The sharp attacks by Mousavi came during a fierce 90-minute debate with Ahmadinejad that was broadcast throughout Iran by state TV. There are no private television stations in Iran.

Mousavi accused Ahmadinejad of moving Iran towards “dictatorship” and said that the president’s foreign policy suffered from “adventurism, illusionism, exhibitionism, extremism and superficiality”. He also took issue with Ahmadinejad’s constant questioning of the Holocaust, saying that it harmed the country’s standing with the rest of the world and undermined its dignity.

“For the past four years you kept saying that the United States is collapsing, that Israel is collapsing, that France is collapsing ... Your foreign policies have been based on 'illusional perceptions'”, Mousavi charged.

Ahmadinejad, who opened the debate, presented himself as a lonely incumbent who was being challenged by a powerful circle of leaders eager to bring him down.
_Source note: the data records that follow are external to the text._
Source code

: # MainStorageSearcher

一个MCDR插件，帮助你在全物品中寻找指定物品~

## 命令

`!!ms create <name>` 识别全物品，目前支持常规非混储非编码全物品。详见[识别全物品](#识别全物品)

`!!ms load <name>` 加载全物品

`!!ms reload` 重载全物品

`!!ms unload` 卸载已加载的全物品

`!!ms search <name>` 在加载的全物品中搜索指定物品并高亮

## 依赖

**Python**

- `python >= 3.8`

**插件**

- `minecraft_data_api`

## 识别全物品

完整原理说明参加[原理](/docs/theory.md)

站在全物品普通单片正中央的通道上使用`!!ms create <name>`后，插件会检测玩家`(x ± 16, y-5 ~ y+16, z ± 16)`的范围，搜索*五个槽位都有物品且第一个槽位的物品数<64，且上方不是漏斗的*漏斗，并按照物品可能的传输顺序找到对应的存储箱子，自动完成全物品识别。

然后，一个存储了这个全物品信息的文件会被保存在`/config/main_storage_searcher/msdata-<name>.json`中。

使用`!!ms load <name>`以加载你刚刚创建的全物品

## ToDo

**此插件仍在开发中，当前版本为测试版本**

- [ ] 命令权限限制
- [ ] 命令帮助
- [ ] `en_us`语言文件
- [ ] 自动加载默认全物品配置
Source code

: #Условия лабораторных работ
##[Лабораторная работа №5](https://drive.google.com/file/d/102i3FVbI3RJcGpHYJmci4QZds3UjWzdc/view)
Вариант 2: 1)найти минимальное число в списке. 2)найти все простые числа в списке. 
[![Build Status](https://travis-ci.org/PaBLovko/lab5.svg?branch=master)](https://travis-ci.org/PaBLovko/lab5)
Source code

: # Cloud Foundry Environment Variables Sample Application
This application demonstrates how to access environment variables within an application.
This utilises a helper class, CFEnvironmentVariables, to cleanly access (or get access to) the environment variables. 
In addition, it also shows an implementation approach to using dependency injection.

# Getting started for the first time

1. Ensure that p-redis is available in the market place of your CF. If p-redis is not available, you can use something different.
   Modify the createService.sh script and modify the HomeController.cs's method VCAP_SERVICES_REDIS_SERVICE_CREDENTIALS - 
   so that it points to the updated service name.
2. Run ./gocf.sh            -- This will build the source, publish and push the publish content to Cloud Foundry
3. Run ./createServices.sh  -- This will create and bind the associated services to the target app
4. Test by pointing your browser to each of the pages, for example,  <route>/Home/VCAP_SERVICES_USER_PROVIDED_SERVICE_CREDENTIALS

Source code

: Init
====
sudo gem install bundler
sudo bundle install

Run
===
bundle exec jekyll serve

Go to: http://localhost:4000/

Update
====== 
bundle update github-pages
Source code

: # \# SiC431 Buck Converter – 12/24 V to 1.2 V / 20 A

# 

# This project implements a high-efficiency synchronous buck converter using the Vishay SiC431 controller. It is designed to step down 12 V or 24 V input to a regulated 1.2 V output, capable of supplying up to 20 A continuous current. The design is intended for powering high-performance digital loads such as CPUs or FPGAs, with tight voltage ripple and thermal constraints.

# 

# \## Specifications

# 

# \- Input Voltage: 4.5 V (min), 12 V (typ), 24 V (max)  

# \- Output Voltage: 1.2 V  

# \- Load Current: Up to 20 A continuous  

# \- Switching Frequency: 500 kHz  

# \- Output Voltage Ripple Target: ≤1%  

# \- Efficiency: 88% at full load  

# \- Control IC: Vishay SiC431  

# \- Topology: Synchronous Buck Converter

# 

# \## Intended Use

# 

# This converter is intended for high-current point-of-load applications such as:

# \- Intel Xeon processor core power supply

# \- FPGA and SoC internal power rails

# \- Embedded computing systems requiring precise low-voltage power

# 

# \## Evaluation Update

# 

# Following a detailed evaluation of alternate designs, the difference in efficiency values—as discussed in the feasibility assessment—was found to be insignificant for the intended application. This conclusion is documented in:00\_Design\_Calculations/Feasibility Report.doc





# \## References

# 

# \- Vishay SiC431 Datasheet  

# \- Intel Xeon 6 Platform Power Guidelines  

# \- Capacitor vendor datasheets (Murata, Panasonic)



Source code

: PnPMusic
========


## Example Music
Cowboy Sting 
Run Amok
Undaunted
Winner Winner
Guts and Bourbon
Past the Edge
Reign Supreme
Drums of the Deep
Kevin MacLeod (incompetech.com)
He added that two former presidents, Ali Akbar Hashemi Rafsanjani and Mohammad Khatami, were supporting Mousavi to end his tenure.

He suggested that some leaders who opposed his policies had indulged in inappropriately lavish lifestyles. Ahmadinejad’s remarks suggested a deepening divide between the president and a number of influential leaders, including some conservatives who have been his supporters.

Support for Ahmadinejad, who is a religious conservative, appears to have weakened, and he is now widely criticised for Iran’s economic malaise.

The debate was expected to concentrate on the economy, but it devolved into a series of personal attacks. At one point, an angry Ahmadinejad pulled out a photo of Mousavi’s wife, Zahra Rahnavard, and accused her of having entered a graduate programme without taking the highly competitive entrance exam.